In the study of Liu et al. [18], a clump mass was attached onto the mooring lines, which performs much better than the original mooring system. Simultaneously, they proposed a recommended configuration for their proposed mooring system. Specifically, the clump mass was set to be 7061.74 kg, which was 1/10 of mooring line total mass. The clump mass was attached onto the mooring line 0.3 L away from the fairlead with L as the total mooring line length. Figure 15a sketches the proposed mooring system with the clump mass. In this study, the clump mass is attached onto the developed mooring system, as can be seen in Figure 15c. As mentioned before, the mooring lines in the three-bifurcated mooring system have the same total mass as in the original one. Thus, the clump mass in this study is also 7061.74 kg. It should be noted that the total mooring line length in the three-bifurcated mooring system is L1 + L3; hence, the clump mass in this study should be attached onto the mooring line 0.3(L1 + L3) away from the fairlead (F1–3).
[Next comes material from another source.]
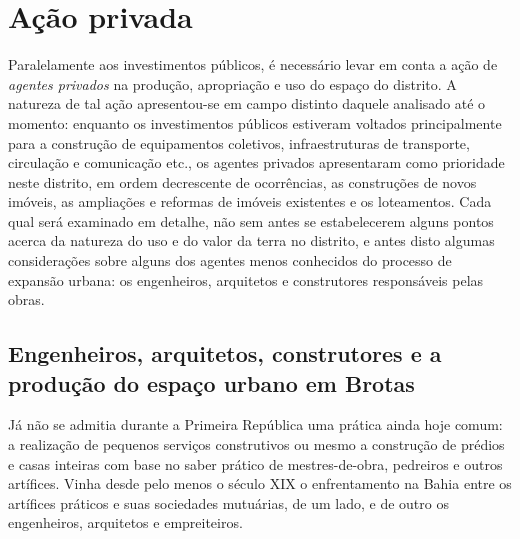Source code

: \section{Ação privada}\label{sec:acaoprivada}

Paralelamente aos investimentos públicos, é necessário levar em conta a ação de \textit{agentes privados} na produção, apropriação e uso do espaço do distrito. A natureza de tal ação apresentou-se em campo distinto daquele analisado até o momento: enquanto os investimentos públicos estiveram voltados principalmente para a construção de equipamentos coletivos, infraestruturas de transporte, circulação e comunicação etc., os agentes privados apresentaram como prioridade neste distrito, em ordem decrescente de ocorrências, as construções de novos imóveis, as ampliações e reformas de imóveis existentes e os loteamentos. Cada qual será examinado em detalhe, não sem antes se estabelecerem alguns pontos acerca da natureza do uso e do valor da terra no distrito, e antes disto algumas considerações sobre alguns dos agentes menos conhecidos do processo de expansão urbana: os engenheiros, arquitetos e construtores responsáveis pelas obras.

\subsection{Engenheiros, arquitetos, construtores e a produção do espaço urbano em Brotas}\label{subsec:gestprodespbrotas}

Já não se admitia durante a Primeira República uma prática ainda hoje comum: a realização de pequenos serviços construtivos ou mesmo a construção de prédios e casas inteiras com base no saber prático de mestres-de-obra, pedreiros e outros artífices. Vinha desde pelo menos o século XIX o enfrentamento na Bahia entre os artífices práticos e suas sociedades mutuárias, de um lado, e de outro os engenheiros, arquitetos e empreiteiros.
To examine the performance of the three-bifurcated mooring system with the clump mass (labeled as M4), it is compared with the original mooring system (M0), mooring system with clump mass (labeled as P5), and three-bifurcated mooring system (M1). The wind and wave conditions are summarized in Table 2.
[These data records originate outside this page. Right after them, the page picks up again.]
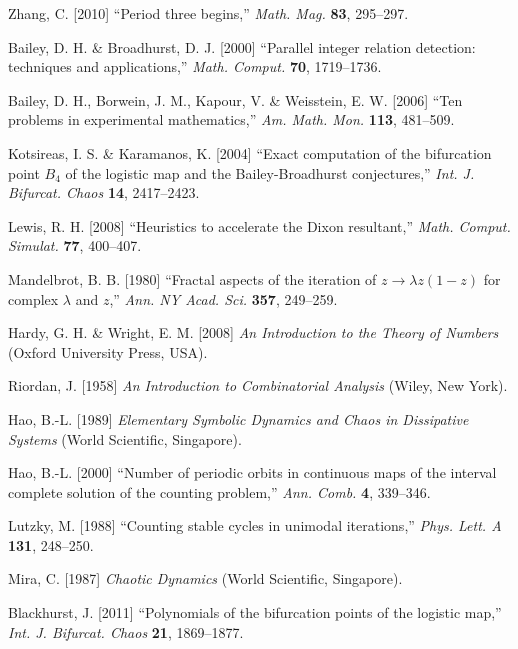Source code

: \documentclass{ws-ijbc}
\begin{document}
\begin{thebibliography}{50}
  Zhang, C. [2010]
  ``Period three begins,''
  {\it Math. Mag.}
  \textbf{83},
  295--297.

  Bailey, D. H. \& Broadhurst, D. J. [2000]
  ``Parallel integer relation detection: techniques and applications,''
  {\it Math. Comput.}
  \textbf{70},
  1719--1736.

  Bailey, D. H., Borwein, J. M., Kapour, V. \& Weisstein, E. W. [2006]
  ``Ten problems in experimental mathematics,''
  {\it Am. Math. Mon.}
  \textbf{113},
  481--509.

  Kotsireas, I. S. \& Karamanos, K. [2004]
  ``Exact computation of the bifurcation point $B_4$ of the logistic map
  and  the Bailey-Broadhurst conjectures,''
  {\it Int. J. Bifurcat. Chaos}
  \textbf{14},
  2417--2423.

  Lewis, R. H. [2008]
  ``Heuristics to accelerate the Dixon resultant,''
  {\it Math. Comput. Simulat.}
  \textbf{77},
  400--407.

  Mandelbrot, B. B. [1980]
  ``Fractal aspects of the iteration of $z \rightarrow \lambda z(1-z)$
      for complex $\lambda$ and $z$,''
  {\it Ann. NY Acad. Sci.}
  \textbf{357},
  249--259.

  Hardy, G. H. \& Wright, E. M. [2008]
  {\it An Introduction to the Theory of Numbers}
  (Oxford University Press, USA).

  Riordan, J. [1958]
  {\it An Introduction to Combinatorial Analysis}
  (Wiley, New York).

  Hao, B.-L. [1989]
  {\it Elementary Symbolic Dynamics and Chaos in  Dissipative Systems}
  (World Scientific, Singapore).

  Hao, B.-L. [2000]
  ``Number of periodic orbits in continuous maps of
  the interval complete solution of the counting problem,''
  {\it Ann. Comb.}
  \textbf{4},
  339--346.

  Lutzky, M. [1988]
  ``Counting stable cycles in unimodal iterations,''
  {\it Phys. Lett. A}
  \textbf{131},
  248--250.

  Mira, C. [1987]
  {\it Chaotic Dynamics}
  (World Scientific, Singapore).

  Blackhurst, J. [2011]
  ``Polynomials of the bifurcation points of the logistic map,''
  {\it Int. J. Bifurcat. Chaos}
  \textbf{21},
  1869--1877.


\end{thebibliography}
\end{document}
5.2. Results and Discussions

5.2.1. Regular Waves

Figure 16 shows the wind turbine surge movements with different mooring systems (M0, P5, M1, and M4) when under regular waves (C1–3). From Figure 16, it can be directly observed that the wind turbine surge drifts with M0 are always larger than those with P5, M1, and M4 when under regular waves. The surge drift with M1 is slightly larger than that with P5; hence, it can be inferred that increasing the total mooring line length could be more effective in wind turbine vibration controlling compared with optimizing the connection way of mooring lines. After attaching the clump mass in M1, M4 performs better than M1, implying that attaching a clump mass in the developed three-bifurcated mooring system can further improve its resistance ability. The surge drifts with M1 and M4 are approximately 8.7 m and 7.7 m, respectively. M4 further reduces 11.5% the wind turbine surge drift compared with M1. Besides, Figure 16 indicates that the surge movement oscillation amplitudes are almost at the same level. Hence, it can be inferred that P5, M1, and M4 can effectively reduce the wind impact on the wind turbine surge movement, while the wave impact can hardly be reduced by them. This supports the conclusion drawn in Section 4.2.1 again.
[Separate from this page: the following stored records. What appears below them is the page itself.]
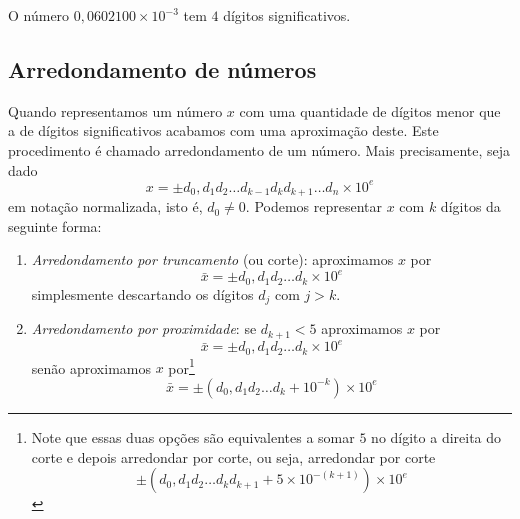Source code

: \begin{ex} O número $0,0602100\times 10^{-3}$ tem $4$ dígitos significativos.
\end{ex}

\subsection{Arredondamento de números}

Quando representamos um número $x$ com uma quantidade de dígitos menor que a de dígitos significativos acabamos com uma aproximação deste. Este procedimento é chamado arredondamento de um número. Mais precisamente, seja dado
\begin{equation*}
  x = \pm d_0,d_1d_2\ldots d_{k-1}d_kd_{k+1}\ldots d_n \times 10^e
\end{equation*}
em notação normalizada, isto é, $d_0\neq 0$. Podemos representar $x$ com $k$ dígitos da seguinte forma:
\begin{enumerate}
\item \emph{Arredondamento por truncamento} (ou corte): aproximamos $x$ por
$$
  \bar{x} = \pm d_{0},d_{1}d_{2}\ldots d_{k}\times 10^e
$$
simplesmente descartando os dígitos $d_{j}$ com $j > k$.
\item \emph{Arredondamento por proximidade}: se $d_{k+1}<5$ aproximamos $x$ por
$$
  \bar{x} = \pm d_0,d_1d_2\ldots d_{k}\times 10^{e}
$$
senão aproximamos $x$ por\footnote{Note que essas duas opções são equivalentes a somar $5$ no dígito a direita do corte e depois arredondar por corte, ou seja, arredondar por corte 
$$ \pm(d_0,d_1d_2\ldots d_kd_{k+1}+ 5 \times10^{-(k+1)} )\times 10^{e} $$}
$$
 \bar{x} = \pm(d_0,d_1d_2\ldots d_{k} + 10^{-k}) \times 10^{e}
$$
\end{enumerate}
To quantitatively examine the difference between the mooring systems, the maximum, minimum, and average values of the surge movement time series, as shown in Figure 16, are calculated and presented in Figure 17. It can be seen that the average values are almost at the same level for the same mooring system, quantitatively indicating that the wind turbine surge drift is mainly resulted from the wind load, which can hardly be affected by the wave conditions. When the mooring system varies, the average values change also; specifically, the average value of M0 is the largest (mean value is equal to 12.30 m in C1–3), implying the largest wind turbine surge drift occurs when applying M0. For P5, M1, and M4, the largest wind turbine surge drift occurs for M1 (mean value is equal to 8.87 m in C1–3). Next, after applying the clump mass in M1, the wind turbine only drifts 7.73 m in surge direction. It can be said that M4 reduces the surge drift 37.15% compared with M0, and further reduces surge drift 12.85% compared with M1. From Figure 17, the surge movement amplitudes are almost at the same level for the same wave condition, quantitatively indicating that the wind turbine surge oscillating movement is primarily resulted from the wave load, which can hardly be controlled by varying the mooring system.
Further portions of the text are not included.